• [Required work] Filter the entries for the word "imgs". Copy each line in which it occurs.

Rendered images with source text:
——

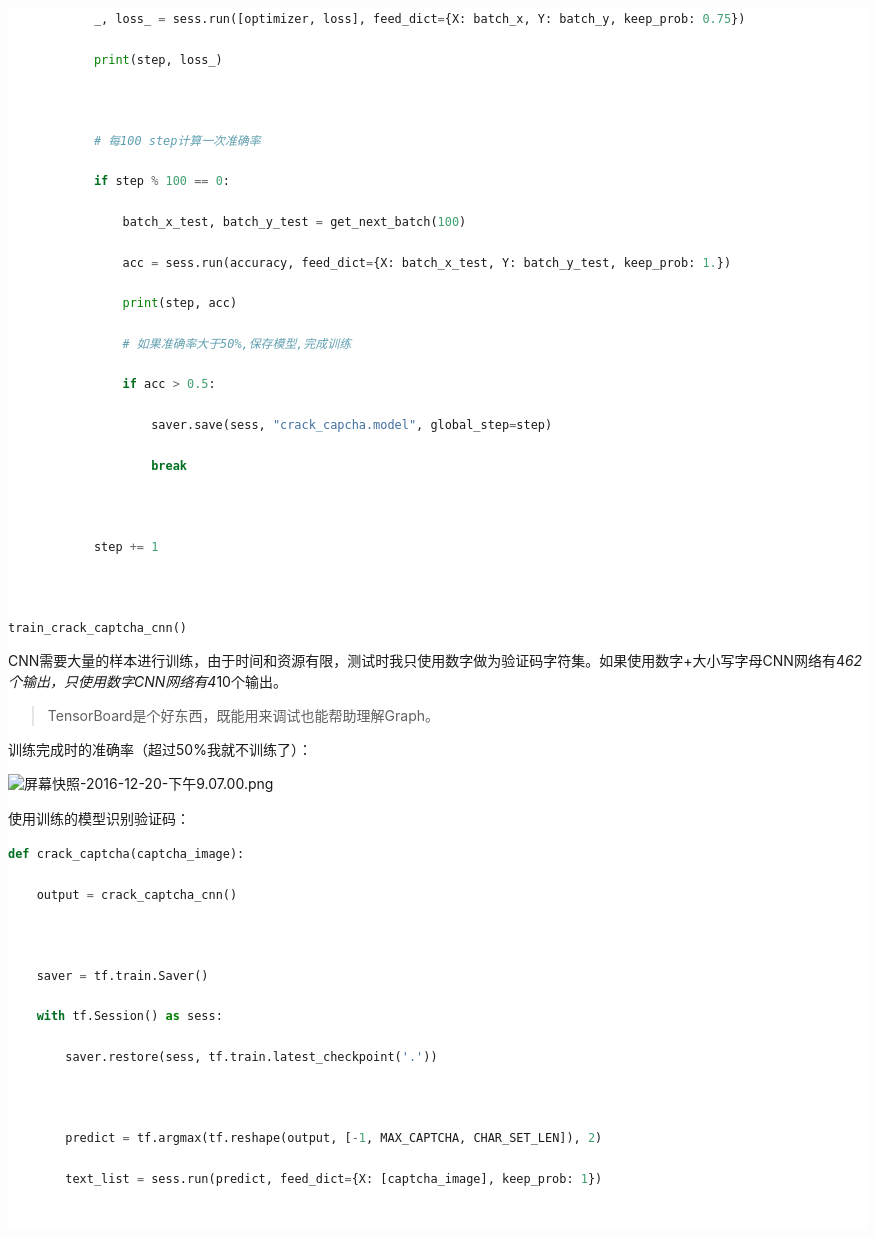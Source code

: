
 ```python
			_, loss_ = sess.run([optimizer, loss], feed_dict={X: batch_x, Y: batch_y, keep_prob: 0.75})

			print(step, loss_)

			

			# 每100 step计算一次准确率

			if step % 100 == 0:

				batch_x_test, batch_y_test = get_next_batch(100)

				acc = sess.run(accuracy, feed_dict={X: batch_x_test, Y: batch_y_test, keep_prob: 1.})

				print(step, acc)

				# 如果准确率大于50%,保存模型,完成训练

				if acc > 0.5:

					saver.save(sess, "crack_capcha.model", global_step=step)

					break

 

			step += 1

 

train_crack_captcha_cnn()
```

CNN需要大量的样本进行训练，由于时间和资源有限，测试时我只使用数字做为验证码字符集。如果使用数字+大小写字母CNN网络有4*62个输出，只使用数字CNN网络有4*10个输出。

> TensorBoard是个好东西，既能用来调试也能帮助理解Graph。

训练完成时的准确率（超过50%我就不训练了）：

![屏幕快照-2016-12-20-下午9.07.00.png][2]

使用训练的模型识别验证码：


```python
def crack_captcha(captcha_image):

	output = crack_captcha_cnn()

 

	saver = tf.train.Saver()

	with tf.Session() as sess:

		saver.restore(sess, tf.train.latest_checkpoint('.'))

 

		predict = tf.argmax(tf.reshape(output, [-1, MAX_CAPTCHA, CHAR_SET_LEN]), 2)

		text_list = sess.run(predict, feed_dict={X: [captcha_image], keep_prob: 1})

 
```

  [1]: https://imgs.gnux.cn/usr/uploads/2019/09/2778185112.png
  [2]: https://imgs.gnux.cn/usr/uploads/2019/09/3064412090.png
  [3]: https://imgs.gnux.cn/usr/uploads/2019/09/2380988038.png
  [4]: https://imgs.gnux.cn/usr/uploads/2019/09/1297362807.jpg
  [5]: https://imgs.gnux.cn/usr/uploads/2019/09/3266288410.jpg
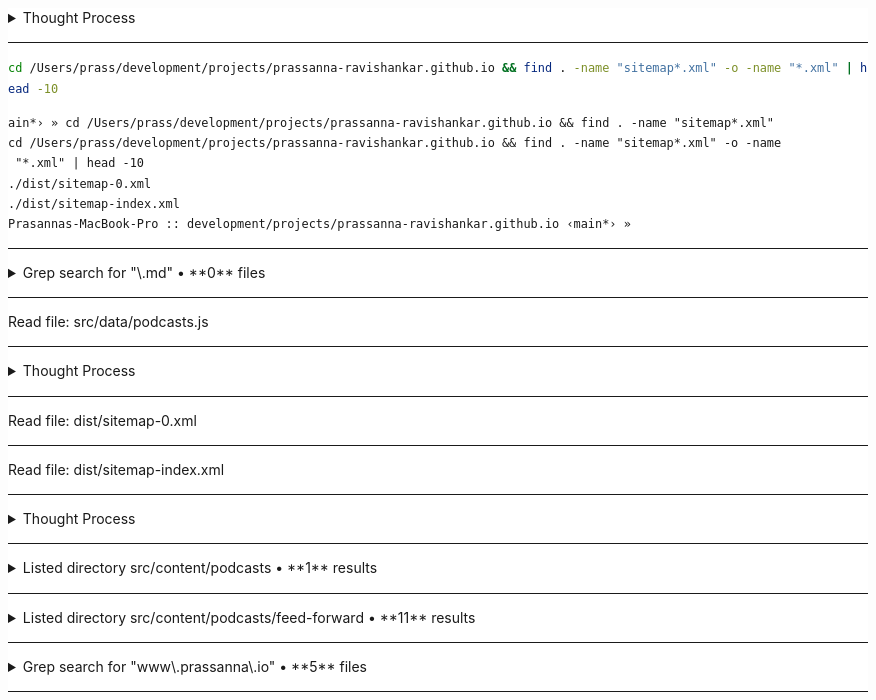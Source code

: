 
<think><details><summary>Thought Process</summary></details></think>

---

```bash
cd /Users/prass/development/projects/prassanna-ravishankar.github.io && find . -name "sitemap*.xml" -o -name "*.xml" | head -10
```

```
ain*› » cd /Users/prass/development/projects/prassanna-ravishankar.github.io && find . -name "sitemap*.xml" 
cd /Users/prass/development/projects/prassanna-ravishankar.github.io && find . -name "sitemap*.xml" -o -name
 "*.xml" | head -10
./dist/sitemap-0.xml
./dist/sitemap-index.xml
Prasannas-MacBook-Pro :: development/projects/prassanna-ravishankar.github.io ‹main*› »
```

---

<details><summary>Grep search for "\.md" • **0** files</summary></details>

---

Read file: src/data/podcasts.js

---

<think><details><summary>Thought Process</summary></details></think>

---

Read file: dist/sitemap-0.xml

---

Read file: dist/sitemap-index.xml

---

<think><details><summary>Thought Process</summary></details></think>

---

<details><summary>Listed directory src/content/podcasts • **1** results</summary></details>

---

<details><summary>Listed directory src/content/podcasts/feed-forward • **11** results</summary></details>

---

<details><summary>Grep search for "www\.prassanna\.io" • **5** files</summary></details>

---
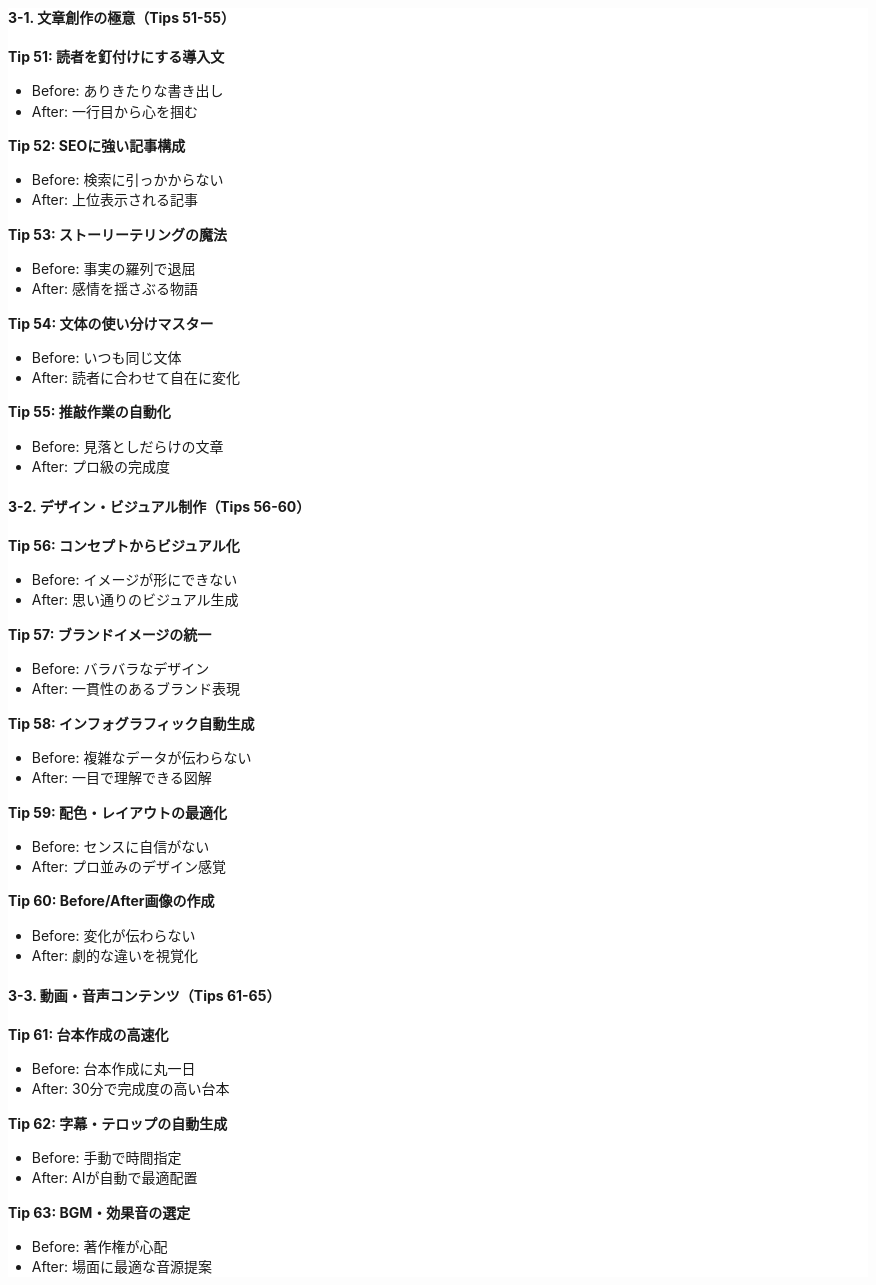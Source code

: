 #### 3-1. 文章創作の極意（Tips 51-55）

**Tip 51: 読者を釘付けにする導入文**
- Before: ありきたりな書き出し
- After: 一行目から心を掴む

**Tip 52: SEOに強い記事構成**
- Before: 検索に引っかからない
- After: 上位表示される記事

**Tip 53: ストーリーテリングの魔法**
- Before: 事実の羅列で退屈
- After: 感情を揺さぶる物語

**Tip 54: 文体の使い分けマスター**
- Before: いつも同じ文体
- After: 読者に合わせて自在に変化

**Tip 55: 推敲作業の自動化**
- Before: 見落としだらけの文章
- After: プロ級の完成度

#### 3-2. デザイン・ビジュアル制作（Tips 56-60）

**Tip 56: コンセプトからビジュアル化**
- Before: イメージが形にできない
- After: 思い通りのビジュアル生成

**Tip 57: ブランドイメージの統一**
- Before: バラバラなデザイン
- After: 一貫性のあるブランド表現

**Tip 58: インフォグラフィック自動生成**
- Before: 複雑なデータが伝わらない
- After: 一目で理解できる図解

**Tip 59: 配色・レイアウトの最適化**
- Before: センスに自信がない
- After: プロ並みのデザイン感覚

**Tip 60: Before/After画像の作成**
- Before: 変化が伝わらない
- After: 劇的な違いを視覚化

#### 3-3. 動画・音声コンテンツ（Tips 61-65）

**Tip 61: 台本作成の高速化**
- Before: 台本作成に丸一日
- After: 30分で完成度の高い台本

**Tip 62: 字幕・テロップの自動生成**
- Before: 手動で時間指定
- After: AIが自動で最適配置

**Tip 63: BGM・効果音の選定**
- Before: 著作権が心配
- After: 場面に最適な音源提案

——

• [Answer section]
  [1]: https://imgs.gnux.cn/usr/uploads/2019/09/2778185112.png
  [2]: https://imgs.gnux.cn/usr/uploads/2019/09/3064412090.png
  [3]: https://imgs.gnux.cn/usr/uploads/2019/09/2380988038.png
  [4]: https://imgs.gnux.cn/usr/uploads/2019/09/1297362807.jpg
  [5]: https://imgs.gnux.cn/usr/uploads/2019/09/3266288410.jpg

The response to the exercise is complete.